After months of little to no activity, the U.S. transmission industry brought online or completed construction on seven projects totaling 600 miles of new transmission by the end of March, according to TransmissionHub data.
Six of the seven projects in 2013 were competitive renewable energy zone (CREZ) lines in Texas, and with the exception of one 138-kV project, all were 345-kV lines, totaling 543 line miles.
The seven projects together represent $1.12 billion in investment in the power transmission sector.
The $6.87 billion CREZ program, authorized by the Public Utilities Commission of Texas (PUCT), supports Texas’ build-out of renewable generation, primarily wind energy resources. The program ends this year, which will push into service over 30 transmission projects in 2013 alone.
In March, two CREZ projects were energized and two completed construction, representing 311 miles of line and $451 million of investment.
Lone Star Transmission energized the Scurry County South to West Shackelford transmission line on March 6, and the Lower Colorado River Authority on March 11 energized the 138-kV Kendall to Miller Creek to Paleface line, spokespersons for each of the companies told TransmissionHub. Cross Texas Transmission, meanwhile, completed construction on its Gray to Tesla and Gray to White Deer lines, which it expects to energize this summer, the company told TransmissionHub.
On Feb. 23, Lone Star completed construction on the West Shackelford to Navarro-Sam Switch CREZ line, which it expects to energize by the end of March.
Including the completion of construction on the West Shackelford to Navarro-Sam Switch line, the industry completed construction on two other lines in February, including American Transmission Company’s Rockdale to West Middleton line in Wisconsin, which entered service on Feb. 19, and Sharyland Utilities’ Silverton to Cottonwood CREZ line in Texas, which completed construction in late February.
Together, these three projects represent 289 line miles and $672 million of investment.
As these projects drew to a close, new projects came to light, the majority of which are in the Midwest.

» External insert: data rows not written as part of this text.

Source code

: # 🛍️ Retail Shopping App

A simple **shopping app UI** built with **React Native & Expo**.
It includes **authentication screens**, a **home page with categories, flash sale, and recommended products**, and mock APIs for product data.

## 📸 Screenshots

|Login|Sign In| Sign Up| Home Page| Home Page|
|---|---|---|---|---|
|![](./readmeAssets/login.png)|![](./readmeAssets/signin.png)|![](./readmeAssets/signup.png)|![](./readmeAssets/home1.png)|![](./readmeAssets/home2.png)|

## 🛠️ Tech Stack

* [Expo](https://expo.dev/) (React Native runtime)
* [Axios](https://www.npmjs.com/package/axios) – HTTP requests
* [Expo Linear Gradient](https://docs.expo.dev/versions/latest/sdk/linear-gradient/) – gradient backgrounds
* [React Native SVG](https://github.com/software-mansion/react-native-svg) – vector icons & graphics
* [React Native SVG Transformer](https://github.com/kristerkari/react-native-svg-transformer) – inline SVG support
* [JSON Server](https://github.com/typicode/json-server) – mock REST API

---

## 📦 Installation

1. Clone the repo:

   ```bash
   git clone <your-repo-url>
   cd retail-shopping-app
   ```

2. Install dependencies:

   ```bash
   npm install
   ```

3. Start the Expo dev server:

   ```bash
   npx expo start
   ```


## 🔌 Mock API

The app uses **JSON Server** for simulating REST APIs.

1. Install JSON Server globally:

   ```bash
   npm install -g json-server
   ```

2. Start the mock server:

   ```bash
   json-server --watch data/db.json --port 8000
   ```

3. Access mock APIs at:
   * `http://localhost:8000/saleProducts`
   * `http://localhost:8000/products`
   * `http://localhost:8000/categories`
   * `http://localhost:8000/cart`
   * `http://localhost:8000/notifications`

Entergy Arkansas, a subsidiary of Entergy (NYSE:ETR), is building out its system in southeast Arkansas to enhance reliability and meet growing electricity demand. The company is pursuing at least five 115-kV or 230-kV projects, which will largely enter service in the 2015-2017 timeframe.
Tri-State Generation and Transmission Association is studying a new 230-kV line to replace a project that it had originally been planning to pursue with Xcel Energy (NYSE:XEL), before the latter backed out of the project. The 120-mile San Luis Valley to Carson project would address reliability concerns and provide a second source of power into the San Luis Valley in Colorado. The project is expected to enter service in 2021.

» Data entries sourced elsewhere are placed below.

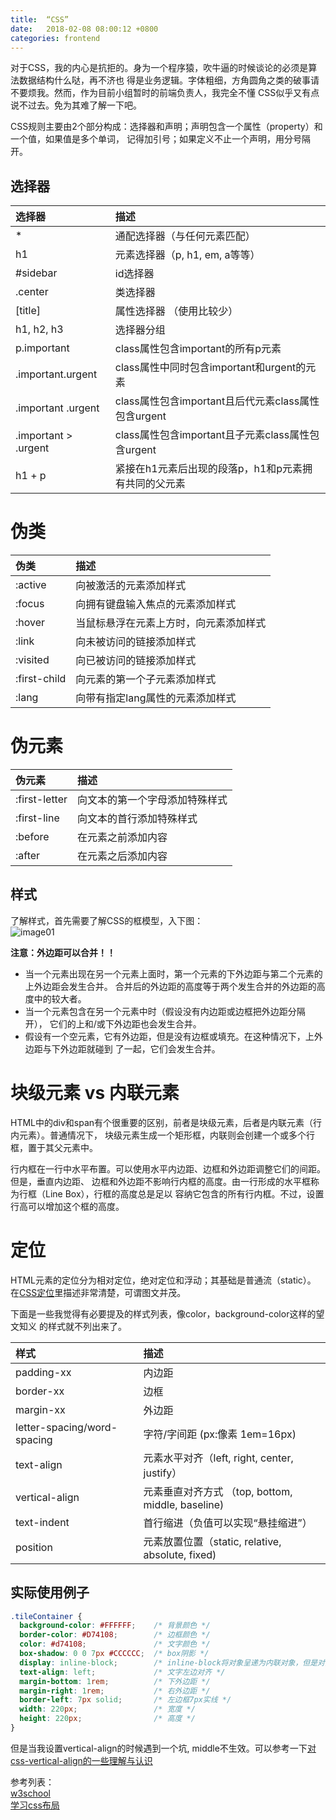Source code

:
```yaml
---
title:  “CSS”
date:   2018-02-08 08:00:12 +0800
categories: frontend
---
```


对于CSS，我的内心是抗拒的。身为一个程序猿，吹牛逼的时候谈论的必须是算法数据结构什么哒，再不济也
得是业务逻辑。字体粗细，方角圆角之类的破事请不要烦我。然而，作为目前小组暂时的前端负责人，我完全不懂
CSS似乎又有点说不过去。免为其难了解一下吧。

CSS规则主要由2个部分构成：选择器和声明；声明包含一个属性（property）和一个值，如果值是多个单词，
记得加引号；如果定义不止一个声明，用分号隔开。


## 选择器

选择器   | 描述
:-------|:-------
* | 通配选择器（与任何元素匹配）
h1 | 元素选择器（p, h1, em, a等等）
#sidebar | id选择器
.center | 类选择器
[title] | 属性选择器 （使用比较少）
h1, h2, h3 | 选择器分组
p.important | class属性包含important的所有p元素
.important.urgent  | class属性中同时包含important和urgent的元素
.important .urgent | class属性包含important且后代元素class属性包含urgent
.important > .urgent | class属性包含important且子元素class属性包含urgent
h1 + p | 紧接在h1元素后出现的段落p，h1和p元素拥有共同的父元素

# 伪类

伪类   | 描述
:-------|:-------
:active | 向被激活的元素添加样式
:focus | 向拥有键盘输入焦点的元素添加样式
:hover | 当鼠标悬浮在元素上方时，向元素添加样式
:link | 向未被访问的链接添加样式
:visited | 向已被访问的链接添加样式
:first-child | 向元素的第一个子元素添加样式
:lang | 向带有指定lang属性的元素添加样式

# 伪元素

伪元素 | 描述
:-------|:-------
:first-letter | 向文本的第一个字母添加特殊样式
:first-line | 向文本的首行添加特殊样式
:before | 在元素之前添加内容
:after | 在元素之后添加内容

## 样式

了解样式，首先需要了解CSS的框模型，入下图：  
![image01]({{site.baseurl}}/image/ct_boxmodel.gif)

**注意：外边距可以合并！！**
- 当一个元素出现在另一个元素上面时，第一个元素的下外边距与第二个元素的上外边距会发生合并。
合并后的外边距的高度等于两个发生合并的外边距的高度中的较大者。
- 当一个元素包含在另一个元素中时（假设没有内边距或边框把外边距分隔开），
它们的上和/或下外边距也会发生合并。
- 假设有一个空元素，它有外边距，但是没有边框或填充。在这种情况下，上外边距与下外边距就碰到
了一起，它们会发生合并。

# 块级元素 vs 内联元素

HTML中的div和span有个很重要的区别，前者是块级元素，后者是内联元素（行内元素）。普通情况下，
块级元素生成一个矩形框，内联则会创建一个或多个行框，置于其父元素中。

行内框在一行中水平布置。可以使用水平内边距、边框和外边距调整它们的间距。但是，垂直内边距、
边框和外边距不影响行内框的高度。由一行形成的水平框称为行框（Line Box），行框的高度总是足以
容纳它包含的所有行内框。不过，设置行高可以增加这个框的高度。

# 定位

HTML元素的定位分为相对定位，绝对定位和浮动；其基础是普通流（static）。
在[CSS定位](http://www.w3school.com.cn/css/css_positioning_floating.asp)里描述非常清楚，可谓图文并茂。

下面是一些我觉得有必要提及的样式列表，像color，background-color这样的望文知义
的样式就不列出来了。

样式 | 描述
:-------|:-------
padding-xx | 内边距
border-xx | 边框
margin-xx | 外边距
letter-spacing/word-spacing | 字符/字间距 (px:像素 1em=16px)
text-align | 元素水平对齐（left, right, center, justify）
vertical-align | 元素垂直对齐方式 （top, bottom, middle, baseline)
text-indent | 首行缩进（负值可以实现“悬挂缩进”）
position | 元素放置位置（static, relative, absolute, fixed)

## 实际使用例子
```css
.tileContainer {
  background-color: #FFFFFF;    /* 背景颜色 */
  border-color: #D74108;        /* 边框颜色 */
  color: #d74108;               /* 文字颜色 */
  box-shadow: 0 0 7px #CCCCCC;  /* box阴影 */
  display: inline-block;        /* inline-block将对象呈递为内联对象，但是对象的内容作为块对象呈递 */
  text-align: left;             /* 文字左边对齐 */
  margin-bottom: 1rem;          /* 下外边距 */
  margin-right: 1rem;           /* 右外边距 */
  border-left: 7px solid;       /* 左边框7px实线 */
  width: 220px;                 /* 宽度 */
  height: 220px;                /* 高度 */
}
```

但是当我设置vertical-align的时候遇到一个坑, middle不生效。可以参考一下[对css-vertical-align的一些理解与认识](http://www.zhangxinxu.com/wordpress/2010/05/%E6%88%91%E5%AF%B9css-vertical-align%E7%9A%84%E4%B8%80%E4%BA%9B%E7%90%86%E8%A7%A3%E4%B8%8E%E8%AE%A4%E8%AF%86%EF%BC%88%E4%B8%80%EF%BC%89/)

参考列表：  
[w3school](http://www.w3school.com.cn)  
[学习css布局](http://zh.learnlayout.com/)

Other projects saw significant developments, including the East Walton to Rockville project, which Georgia Transmission Corp. delayed indefinitely because of stagnant load growth.
The biggest project development was Portland General Electric’s (NYSE:POR) Cascade Crossing project, which the company in February pared back to 120 miles from 215 miles, and to $800 million from $1 billion. Construction on the project was also delayed by three years, and will now begin in 2017. The project is expected to be complete in the 2019-2020 timeframe.